Эмир уехал не на мелкую стычку, а на долгую осаду христианского горного города, перекрывавшего ему дорогу к торговым путям. В первые недели его отсутствия я изучала свой новый мир, зарисовывала изразцы на женской половине, фонтаны, резные надписи. Но эти приятные занятия были очень недолгими по сравнению с часами, не заполненными ни делами, ни общением.

Я бродила бесцельно из одной прекрасной пустой комнаты в другую и мечтала о полезном задании, таком, какие выполняла для отца. Грустила о суматошной жизни родного дома. Были минуты, когда я вздыхала даже о грубой болтовне людей, полировавших пергаменты. В те месяцы мне, по крайней мере, не приходилось томиться от безделья. Иногда целый день не выходила из комнаты и вдыхала удушающий запах роз, пока не темнело. Тогда падала на диван в изнеможении, которого даже не заслуживала.

Так прошло много недель. Я послала служанку за Кебирой. Хотела, чтобы она попросила разрешения написать еще один портрет супруги эмира, но на мою просьбу ответили коротким отказом.

— Может, тогда напишу вас или ее брата? — спросила я Кебиру.

Мальчик Педро пришел как-то раз и стоял позади меня, когда я в своей комнате рисовала пазуху свода. Он стоял так часами, с недетской серьезностью следил за моей рукой. Но Кебира наотрез отказалась позировать и мальчику этого не разрешила.

— Пусть эмир грешит и забавляется портретами, а я на такую работу добровольно не соглашусь, — заявила она.

Отвечала она не резко, но решительно.
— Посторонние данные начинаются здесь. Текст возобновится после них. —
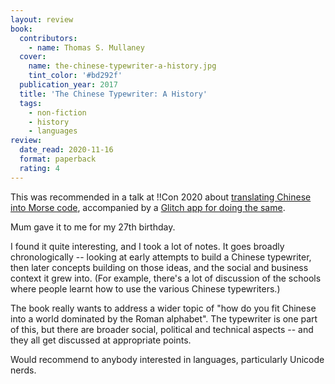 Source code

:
 ```yaml
---
layout: review
book:
  contributors:
    - name: Thomas S. Mullaney
  cover:
    name: the-chinese-typewriter-a-history.jpg
    tint_color: '#bd292f'
  publication_year: 2017
  title: 'The Chinese Typewriter: A History'
  tags:
    - non-fiction
    - history
    - languages
review:
  date_read: 2020-11-16
  format: paperback
  rating: 4
---
```


This was recommended in a talk at !!Con 2020 about [translating Chinese into Morse code](https://speakerdeck.com/franklinhu/learning-your-ai-bi-xi-s-translating-chinese-into-morse-code?slide=17), accompanied by a [Glitch app for doing the same](https://translate-chinese-into-morse-code.glitch.me/).

Mum gave it to me for my 27th birthday.

I found it quite interesting, and I took a lot of notes.
It goes broadly chronologically -- looking at early attempts to build a Chinese typewriter, then later concepts building on those ideas, and the social and business context it grew into.
(For example, there's a lot of discussion of the schools where people learnt how to use the various Chinese typewriters.)

The book really wants to address a wider topic of "how do you fit Chinese into a world dominated by the Roman alphabet".
The typewriter is one part of this, but there are broader social, political and technical aspects -- and they all get discussed at appropriate points.

Would recommend to anybody interested in languages, particularly Unicode nerds.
Я подивилась силе ее веры, выстоявшей за столько лет борьбы. Спросила, как она чувствует себя в услужении у немагометанки.

Она засмеялась.

— С мирской точки зрения она больше не иноверка. Эмир заставил ее принять ислам. Но я знаю, что это не так. Я слышала, как она возносит молитвы к своему Иисусу и святому Яго… Никто из них, похоже, ее не слышит.
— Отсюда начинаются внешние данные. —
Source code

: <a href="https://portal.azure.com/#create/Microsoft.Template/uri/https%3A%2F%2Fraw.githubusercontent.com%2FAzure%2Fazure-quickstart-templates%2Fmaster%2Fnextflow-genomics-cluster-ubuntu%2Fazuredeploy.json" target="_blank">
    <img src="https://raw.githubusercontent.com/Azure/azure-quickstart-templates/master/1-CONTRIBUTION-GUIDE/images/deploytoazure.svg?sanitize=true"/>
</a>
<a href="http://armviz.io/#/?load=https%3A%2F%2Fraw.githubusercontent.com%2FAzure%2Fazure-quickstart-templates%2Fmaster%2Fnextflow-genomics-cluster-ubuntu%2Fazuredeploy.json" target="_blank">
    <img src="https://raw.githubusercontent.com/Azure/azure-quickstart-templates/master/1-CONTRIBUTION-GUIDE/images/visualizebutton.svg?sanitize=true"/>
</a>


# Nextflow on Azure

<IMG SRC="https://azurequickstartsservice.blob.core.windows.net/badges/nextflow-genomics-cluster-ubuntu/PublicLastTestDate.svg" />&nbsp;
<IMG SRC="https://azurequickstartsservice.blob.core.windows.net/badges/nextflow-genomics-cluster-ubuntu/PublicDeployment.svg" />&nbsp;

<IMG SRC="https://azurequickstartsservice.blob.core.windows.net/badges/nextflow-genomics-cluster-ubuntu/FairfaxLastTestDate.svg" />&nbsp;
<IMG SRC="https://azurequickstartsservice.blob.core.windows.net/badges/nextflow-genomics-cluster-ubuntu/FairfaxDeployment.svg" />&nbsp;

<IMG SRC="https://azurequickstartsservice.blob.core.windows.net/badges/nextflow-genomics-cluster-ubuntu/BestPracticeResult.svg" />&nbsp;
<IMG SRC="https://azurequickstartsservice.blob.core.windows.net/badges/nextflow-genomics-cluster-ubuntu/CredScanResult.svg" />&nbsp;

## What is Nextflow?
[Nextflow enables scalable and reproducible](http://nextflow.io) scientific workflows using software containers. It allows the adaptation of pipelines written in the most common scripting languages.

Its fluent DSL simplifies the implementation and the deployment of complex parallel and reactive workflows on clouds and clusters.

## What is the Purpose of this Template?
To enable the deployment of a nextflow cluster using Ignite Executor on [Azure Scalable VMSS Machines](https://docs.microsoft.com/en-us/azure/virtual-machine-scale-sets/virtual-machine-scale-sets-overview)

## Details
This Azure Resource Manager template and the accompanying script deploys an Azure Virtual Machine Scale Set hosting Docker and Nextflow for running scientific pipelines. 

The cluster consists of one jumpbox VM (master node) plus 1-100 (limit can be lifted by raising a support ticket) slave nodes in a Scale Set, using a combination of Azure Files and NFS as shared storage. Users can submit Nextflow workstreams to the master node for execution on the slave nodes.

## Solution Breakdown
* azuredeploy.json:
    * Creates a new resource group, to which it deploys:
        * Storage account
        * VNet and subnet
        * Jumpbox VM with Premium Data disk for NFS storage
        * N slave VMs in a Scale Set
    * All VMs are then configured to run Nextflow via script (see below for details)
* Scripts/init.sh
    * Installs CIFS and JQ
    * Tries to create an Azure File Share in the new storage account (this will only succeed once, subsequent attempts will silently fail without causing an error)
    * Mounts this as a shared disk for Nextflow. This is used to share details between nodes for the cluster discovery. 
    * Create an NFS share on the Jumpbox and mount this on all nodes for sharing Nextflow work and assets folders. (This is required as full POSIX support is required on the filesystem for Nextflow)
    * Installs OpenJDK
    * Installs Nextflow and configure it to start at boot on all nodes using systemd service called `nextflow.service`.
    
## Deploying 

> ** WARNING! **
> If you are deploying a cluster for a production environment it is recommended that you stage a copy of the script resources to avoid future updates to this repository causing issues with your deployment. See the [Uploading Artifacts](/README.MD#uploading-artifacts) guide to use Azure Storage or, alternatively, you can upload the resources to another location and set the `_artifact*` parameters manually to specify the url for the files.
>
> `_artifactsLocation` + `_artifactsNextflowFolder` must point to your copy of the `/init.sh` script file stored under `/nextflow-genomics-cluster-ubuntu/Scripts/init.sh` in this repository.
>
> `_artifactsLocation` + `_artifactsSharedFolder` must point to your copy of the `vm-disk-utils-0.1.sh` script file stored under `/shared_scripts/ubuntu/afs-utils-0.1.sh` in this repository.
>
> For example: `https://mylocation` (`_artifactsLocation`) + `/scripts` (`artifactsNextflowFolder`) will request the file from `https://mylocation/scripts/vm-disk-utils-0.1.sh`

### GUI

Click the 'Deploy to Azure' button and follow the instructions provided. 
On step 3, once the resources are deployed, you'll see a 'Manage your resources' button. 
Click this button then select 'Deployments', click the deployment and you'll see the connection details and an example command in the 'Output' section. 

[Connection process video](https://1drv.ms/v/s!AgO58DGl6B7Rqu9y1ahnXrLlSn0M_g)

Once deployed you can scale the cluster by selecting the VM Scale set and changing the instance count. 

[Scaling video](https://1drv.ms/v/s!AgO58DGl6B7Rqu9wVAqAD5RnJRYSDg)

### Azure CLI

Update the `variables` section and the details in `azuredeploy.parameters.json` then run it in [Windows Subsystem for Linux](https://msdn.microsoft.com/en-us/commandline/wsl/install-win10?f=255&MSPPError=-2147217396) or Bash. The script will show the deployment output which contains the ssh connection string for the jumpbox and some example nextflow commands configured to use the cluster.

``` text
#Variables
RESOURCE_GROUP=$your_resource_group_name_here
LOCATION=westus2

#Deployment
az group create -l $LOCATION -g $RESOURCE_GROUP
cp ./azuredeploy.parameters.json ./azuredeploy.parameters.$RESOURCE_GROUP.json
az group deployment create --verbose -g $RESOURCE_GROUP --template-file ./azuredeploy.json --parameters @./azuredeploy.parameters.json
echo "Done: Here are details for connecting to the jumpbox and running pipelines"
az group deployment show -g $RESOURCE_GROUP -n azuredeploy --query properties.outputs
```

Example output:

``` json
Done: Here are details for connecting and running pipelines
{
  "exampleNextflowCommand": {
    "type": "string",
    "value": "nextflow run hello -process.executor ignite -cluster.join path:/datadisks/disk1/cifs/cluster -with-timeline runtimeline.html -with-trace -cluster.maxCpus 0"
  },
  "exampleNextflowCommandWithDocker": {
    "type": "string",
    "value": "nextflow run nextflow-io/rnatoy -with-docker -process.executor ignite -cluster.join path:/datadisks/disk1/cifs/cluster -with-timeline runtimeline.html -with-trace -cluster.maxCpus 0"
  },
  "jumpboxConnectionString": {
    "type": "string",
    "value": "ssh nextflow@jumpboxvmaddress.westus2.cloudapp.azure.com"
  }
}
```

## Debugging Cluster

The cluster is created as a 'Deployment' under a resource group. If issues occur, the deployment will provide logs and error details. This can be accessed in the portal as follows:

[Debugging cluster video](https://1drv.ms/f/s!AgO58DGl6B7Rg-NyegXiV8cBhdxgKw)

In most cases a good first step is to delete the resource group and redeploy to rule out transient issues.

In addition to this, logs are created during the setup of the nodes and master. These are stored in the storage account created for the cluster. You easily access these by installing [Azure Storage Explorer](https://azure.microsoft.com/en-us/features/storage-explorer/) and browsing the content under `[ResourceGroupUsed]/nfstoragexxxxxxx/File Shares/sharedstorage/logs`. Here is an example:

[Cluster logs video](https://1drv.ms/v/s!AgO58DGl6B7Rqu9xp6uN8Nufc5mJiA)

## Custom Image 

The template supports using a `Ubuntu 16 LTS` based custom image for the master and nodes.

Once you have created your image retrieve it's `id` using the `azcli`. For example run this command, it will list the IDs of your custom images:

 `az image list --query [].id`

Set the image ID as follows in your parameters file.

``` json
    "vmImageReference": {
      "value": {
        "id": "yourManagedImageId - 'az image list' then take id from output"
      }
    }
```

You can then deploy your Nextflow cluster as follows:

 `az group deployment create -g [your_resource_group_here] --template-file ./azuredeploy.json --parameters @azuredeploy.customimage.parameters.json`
Она снова захихикала и вышла из комнаты.

В ту ночь я лежала на диване, думая о том, как мало я знаю о религии неверных. Дивилась тому, что христиане и евреи не хотят признать Печать Пророков. Интересно, из какого дома похитили Нуру и тоскует ли она по привычкам своего детства.

Запах роз исчез, а лепестки осыпались, когда эмир вернулся во дворец. Он прискакал к воротам ночью, так что люди его не видели. Он был ранен и истекал кровью. Кебира пришла за мной утром и рассказала, что в лоб ему попала стрела, наконечник которой, должно быть, окунули в какую-то дрянь, потому что рана загноилась и дурно пахла. Тем не менее он пришел сразу к Нуре, даже не потрудившись обработать рану и снять воинское облачение. Лицо Кебиры сморщилось еще больше, когда она сказала, что от его зловония трудно было дышать.
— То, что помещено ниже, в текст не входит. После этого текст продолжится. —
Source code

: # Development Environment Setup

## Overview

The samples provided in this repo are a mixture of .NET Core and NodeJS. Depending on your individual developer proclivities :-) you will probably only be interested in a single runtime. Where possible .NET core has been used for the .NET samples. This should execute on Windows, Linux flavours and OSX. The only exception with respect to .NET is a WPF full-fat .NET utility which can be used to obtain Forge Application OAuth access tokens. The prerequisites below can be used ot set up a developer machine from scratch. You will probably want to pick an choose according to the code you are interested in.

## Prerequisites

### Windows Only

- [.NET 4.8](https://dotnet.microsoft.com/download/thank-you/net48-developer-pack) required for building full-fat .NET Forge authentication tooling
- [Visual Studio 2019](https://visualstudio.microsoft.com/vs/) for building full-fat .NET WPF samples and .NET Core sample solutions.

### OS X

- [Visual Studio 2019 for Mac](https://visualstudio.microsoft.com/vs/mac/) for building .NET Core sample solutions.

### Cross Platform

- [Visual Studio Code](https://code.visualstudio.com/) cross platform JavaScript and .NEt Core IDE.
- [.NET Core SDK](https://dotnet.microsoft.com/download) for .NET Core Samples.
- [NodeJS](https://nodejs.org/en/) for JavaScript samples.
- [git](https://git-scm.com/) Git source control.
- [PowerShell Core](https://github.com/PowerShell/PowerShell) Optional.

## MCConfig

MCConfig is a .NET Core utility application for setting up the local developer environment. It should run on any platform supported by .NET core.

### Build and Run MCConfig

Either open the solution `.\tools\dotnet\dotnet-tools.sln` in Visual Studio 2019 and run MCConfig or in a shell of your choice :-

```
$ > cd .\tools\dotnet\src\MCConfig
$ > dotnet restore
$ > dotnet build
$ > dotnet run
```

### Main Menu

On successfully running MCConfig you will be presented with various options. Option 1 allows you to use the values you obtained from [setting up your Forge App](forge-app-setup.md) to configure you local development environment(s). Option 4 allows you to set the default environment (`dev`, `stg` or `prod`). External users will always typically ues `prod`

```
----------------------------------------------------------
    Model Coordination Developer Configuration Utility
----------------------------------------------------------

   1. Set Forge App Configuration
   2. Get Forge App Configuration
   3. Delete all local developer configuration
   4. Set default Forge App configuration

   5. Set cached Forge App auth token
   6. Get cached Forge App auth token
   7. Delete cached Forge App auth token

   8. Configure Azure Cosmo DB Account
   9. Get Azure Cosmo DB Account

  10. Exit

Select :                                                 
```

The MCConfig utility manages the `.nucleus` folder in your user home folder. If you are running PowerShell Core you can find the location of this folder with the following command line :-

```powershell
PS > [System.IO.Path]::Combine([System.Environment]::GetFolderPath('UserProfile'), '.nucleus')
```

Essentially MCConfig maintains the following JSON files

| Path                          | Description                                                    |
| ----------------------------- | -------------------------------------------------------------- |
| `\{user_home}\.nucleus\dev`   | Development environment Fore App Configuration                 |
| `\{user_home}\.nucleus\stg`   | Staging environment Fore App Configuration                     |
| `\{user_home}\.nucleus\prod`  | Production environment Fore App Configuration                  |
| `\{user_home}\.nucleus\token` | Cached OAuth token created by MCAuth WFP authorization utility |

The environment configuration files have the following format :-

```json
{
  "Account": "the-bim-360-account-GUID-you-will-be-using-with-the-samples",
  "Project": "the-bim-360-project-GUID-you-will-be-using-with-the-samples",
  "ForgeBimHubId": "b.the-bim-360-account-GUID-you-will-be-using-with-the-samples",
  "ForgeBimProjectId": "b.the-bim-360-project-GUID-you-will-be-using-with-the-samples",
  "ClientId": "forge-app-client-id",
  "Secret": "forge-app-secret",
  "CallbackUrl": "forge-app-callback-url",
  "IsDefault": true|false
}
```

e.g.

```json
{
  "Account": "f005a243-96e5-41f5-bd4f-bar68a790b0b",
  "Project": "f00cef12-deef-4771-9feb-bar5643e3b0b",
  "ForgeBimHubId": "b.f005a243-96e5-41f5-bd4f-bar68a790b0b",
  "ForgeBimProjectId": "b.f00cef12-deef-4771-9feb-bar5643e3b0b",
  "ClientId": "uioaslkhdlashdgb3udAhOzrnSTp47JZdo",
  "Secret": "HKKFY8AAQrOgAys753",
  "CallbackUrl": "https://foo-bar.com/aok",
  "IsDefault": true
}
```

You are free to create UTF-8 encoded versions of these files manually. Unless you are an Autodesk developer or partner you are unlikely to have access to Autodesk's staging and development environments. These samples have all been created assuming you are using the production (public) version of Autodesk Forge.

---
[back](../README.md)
Я, дурочка, обрадовалась вызову в покои жены эмира, настолько соскучилась по работе. Взлетела по каменным ступеням и, как только увидела ее, поняла свою глупость. Лицо женщины, словно факелом, освещено было пожиравшим ее гневом. Волосы перевиты нитками жемчуга и яркими драгоценными камнями, вбиравшими в себя блеск огненных прядей, но на теле был лишь простой хаик. Служанка, принесшая мой ящик с красками, неслышно удалилась, и я опустила глаза, стараясь не встречаться с ее яростным взором. Нура повела плечами, и хаик упал к ее ногам. Я подняла глаза — она стояла передо мной совершенно нагая.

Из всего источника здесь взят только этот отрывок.